Play Loud! and director Dietmar Post are German, so naturally there are German subtitles and Spanish too.
The trailer which you can see online at www.playloud.org (also the place to buy the DVD), is as you'd expect - a composite of action in the film. Nothing too fancy. This is the low-buget DV arena, remember. The image and sound quality are fine, although the sound has a peaky roughness to it when the reverend is yelling through his megaphone at close range. This kind of glitch is more to do with how events were recorded than the transfer. It's not a big problem.
The main extra is an interview with Bill Talen, which is welcome since we get a chance to learn more of him out of character.

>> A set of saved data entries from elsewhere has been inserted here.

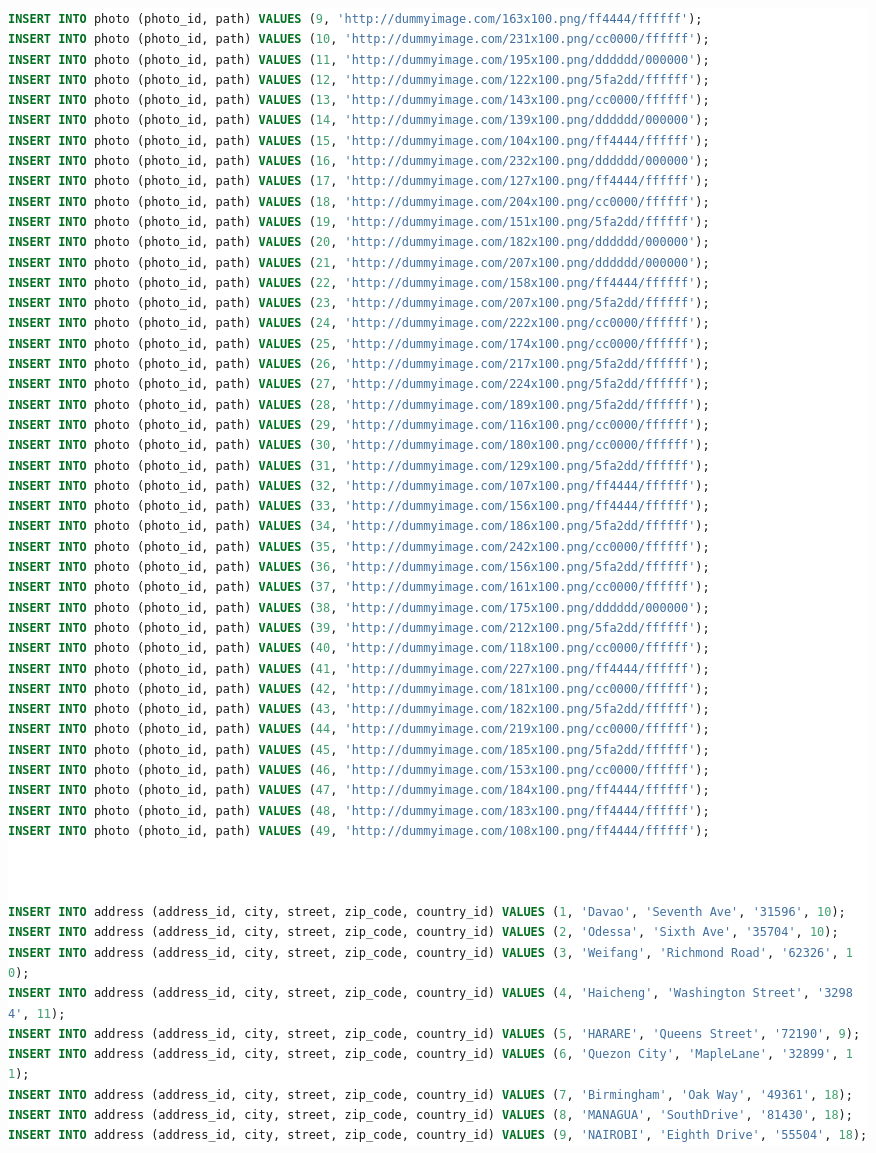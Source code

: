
 ```sql
INSERT INTO photo (photo_id, path) VALUES (9, 'http://dummyimage.com/163x100.png/ff4444/ffffff');
INSERT INTO photo (photo_id, path) VALUES (10, 'http://dummyimage.com/231x100.png/cc0000/ffffff');
INSERT INTO photo (photo_id, path) VALUES (11, 'http://dummyimage.com/195x100.png/dddddd/000000');
INSERT INTO photo (photo_id, path) VALUES (12, 'http://dummyimage.com/122x100.png/5fa2dd/ffffff');
INSERT INTO photo (photo_id, path) VALUES (13, 'http://dummyimage.com/143x100.png/cc0000/ffffff');
INSERT INTO photo (photo_id, path) VALUES (14, 'http://dummyimage.com/139x100.png/dddddd/000000');
INSERT INTO photo (photo_id, path) VALUES (15, 'http://dummyimage.com/104x100.png/ff4444/ffffff');
INSERT INTO photo (photo_id, path) VALUES (16, 'http://dummyimage.com/232x100.png/dddddd/000000');
INSERT INTO photo (photo_id, path) VALUES (17, 'http://dummyimage.com/127x100.png/ff4444/ffffff');
INSERT INTO photo (photo_id, path) VALUES (18, 'http://dummyimage.com/204x100.png/cc0000/ffffff');
INSERT INTO photo (photo_id, path) VALUES (19, 'http://dummyimage.com/151x100.png/5fa2dd/ffffff');
INSERT INTO photo (photo_id, path) VALUES (20, 'http://dummyimage.com/182x100.png/dddddd/000000');
INSERT INTO photo (photo_id, path) VALUES (21, 'http://dummyimage.com/207x100.png/dddddd/000000');
INSERT INTO photo (photo_id, path) VALUES (22, 'http://dummyimage.com/158x100.png/ff4444/ffffff');
INSERT INTO photo (photo_id, path) VALUES (23, 'http://dummyimage.com/207x100.png/5fa2dd/ffffff');
INSERT INTO photo (photo_id, path) VALUES (24, 'http://dummyimage.com/222x100.png/cc0000/ffffff');
INSERT INTO photo (photo_id, path) VALUES (25, 'http://dummyimage.com/174x100.png/cc0000/ffffff');
INSERT INTO photo (photo_id, path) VALUES (26, 'http://dummyimage.com/217x100.png/5fa2dd/ffffff');
INSERT INTO photo (photo_id, path) VALUES (27, 'http://dummyimage.com/224x100.png/5fa2dd/ffffff');
INSERT INTO photo (photo_id, path) VALUES (28, 'http://dummyimage.com/189x100.png/5fa2dd/ffffff');
INSERT INTO photo (photo_id, path) VALUES (29, 'http://dummyimage.com/116x100.png/cc0000/ffffff');
INSERT INTO photo (photo_id, path) VALUES (30, 'http://dummyimage.com/180x100.png/cc0000/ffffff');
INSERT INTO photo (photo_id, path) VALUES (31, 'http://dummyimage.com/129x100.png/5fa2dd/ffffff');
INSERT INTO photo (photo_id, path) VALUES (32, 'http://dummyimage.com/107x100.png/ff4444/ffffff');
INSERT INTO photo (photo_id, path) VALUES (33, 'http://dummyimage.com/156x100.png/ff4444/ffffff');
INSERT INTO photo (photo_id, path) VALUES (34, 'http://dummyimage.com/186x100.png/5fa2dd/ffffff');
INSERT INTO photo (photo_id, path) VALUES (35, 'http://dummyimage.com/242x100.png/cc0000/ffffff');
INSERT INTO photo (photo_id, path) VALUES (36, 'http://dummyimage.com/156x100.png/5fa2dd/ffffff');
INSERT INTO photo (photo_id, path) VALUES (37, 'http://dummyimage.com/161x100.png/cc0000/ffffff');
INSERT INTO photo (photo_id, path) VALUES (38, 'http://dummyimage.com/175x100.png/dddddd/000000');
INSERT INTO photo (photo_id, path) VALUES (39, 'http://dummyimage.com/212x100.png/5fa2dd/ffffff');
INSERT INTO photo (photo_id, path) VALUES (40, 'http://dummyimage.com/118x100.png/cc0000/ffffff');
INSERT INTO photo (photo_id, path) VALUES (41, 'http://dummyimage.com/227x100.png/ff4444/ffffff');
INSERT INTO photo (photo_id, path) VALUES (42, 'http://dummyimage.com/181x100.png/cc0000/ffffff');
INSERT INTO photo (photo_id, path) VALUES (43, 'http://dummyimage.com/182x100.png/5fa2dd/ffffff');
INSERT INTO photo (photo_id, path) VALUES (44, 'http://dummyimage.com/219x100.png/cc0000/ffffff');
INSERT INTO photo (photo_id, path) VALUES (45, 'http://dummyimage.com/185x100.png/5fa2dd/ffffff');
INSERT INTO photo (photo_id, path) VALUES (46, 'http://dummyimage.com/153x100.png/cc0000/ffffff');
INSERT INTO photo (photo_id, path) VALUES (47, 'http://dummyimage.com/184x100.png/ff4444/ffffff');
INSERT INTO photo (photo_id, path) VALUES (48, 'http://dummyimage.com/183x100.png/ff4444/ffffff');
INSERT INTO photo (photo_id, path) VALUES (49, 'http://dummyimage.com/108x100.png/ff4444/ffffff');



INSERT INTO address (address_id, city, street, zip_code, country_id) VALUES (1, 'Davao', 'Seventh Ave', '31596', 10);
INSERT INTO address (address_id, city, street, zip_code, country_id) VALUES (2, 'Odessa', 'Sixth Ave', '35704', 10);
INSERT INTO address (address_id, city, street, zip_code, country_id) VALUES (3, 'Weifang', 'Richmond Road', '62326', 10);
INSERT INTO address (address_id, city, street, zip_code, country_id) VALUES (4, 'Haicheng', 'Washington Street', '32984', 11);
INSERT INTO address (address_id, city, street, zip_code, country_id) VALUES (5, 'HARARE', 'Queens Street', '72190', 9);
INSERT INTO address (address_id, city, street, zip_code, country_id) VALUES (6, 'Quezon City', 'MapleLane', '32899', 11);
INSERT INTO address (address_id, city, street, zip_code, country_id) VALUES (7, 'Birmingham', 'Oak Way', '49361', 18);
INSERT INTO address (address_id, city, street, zip_code, country_id) VALUES (8, 'MANAGUA', 'SouthDrive', '81430', 18);
INSERT INTO address (address_id, city, street, zip_code, country_id) VALUES (9, 'NAIROBI', 'Eighth Drive', '55504', 18);
```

It doesn't appear that performance activism pays. The inside of Bill Talen's New York apartment is modest. His computer is a shelf backing onto the kitchen, too narrow to even rest his wrists (look out for the RSI, Bill!). The kitchen utensils above his head, add to the sense of cosy domesticity.
Talen shows us a few of his belongings - a painting of a loon on a lake that he did when he was a kid. He describes the spooky call as being "crazy like preachers". He shows us his Starbucks sign, the new one, where they airbrushed the nipples off the mermaid logo.
He comes across as a genial, liberal chap, and not much different from the reverend in real life. It doesn't take much for him to warm to his themes that the "dominant religion" of our day is "consumerism" and "Disney is the high Church of retail". Who's being interviewed the reverend or Bill T?
He describes the emergence of his alter ego as a gradual process. His upbringing, which caused him to rebel, was hugely influential. He was raised in The Dutch Calvinist tradition, whose ideas of predestination are "very much part of the corporate CEO world view". You are elect or you are not. He arrived in San Francisco in punk era where he saw the last Sex Pistols concert. He is a writer and an educator as well as a performer.
At the time of the interview in 2002, he had been jailed five times, but doesn't feel his "work" risky. He is protected by his "congregation", some of whom hold influential positions in the media and law, and those who he teaches at local educational institutions. He is also white, which helps a lot, he says.
He shares some secrets about his style of protest: for instance, he has a lawyer's telephone number written on his arm with a magic marker whenever he goes into an action.
There is no major update on the Poe house situation (there is a compromise to preserve the facade and historic elements, but "much remains to be seen"). He tries to explain what it is about Poe that chimes with Americans with a nice analogy about exploring the unknown. "It's like looking at the night sky and seeing more that we can stand".
Towards the end, he tells an anecdote about September 11, where 4 firemen who had been working on Ground Zero fell into a bar. It's a long anecdote, but suffice it to say that when one of his Disney "actions" was shown on the bar television, the ensuing conversation was much more "open" about what America represents to people outside of it.
Although he doesn't talk much about the personal sacrifices and suffering that he has had to endure for his actions, there is no doubt a sensitive individual not far beneath the preacheryness. In the retelling of the September 11 anecdote you get the sense that this was a huge moment, a vindication.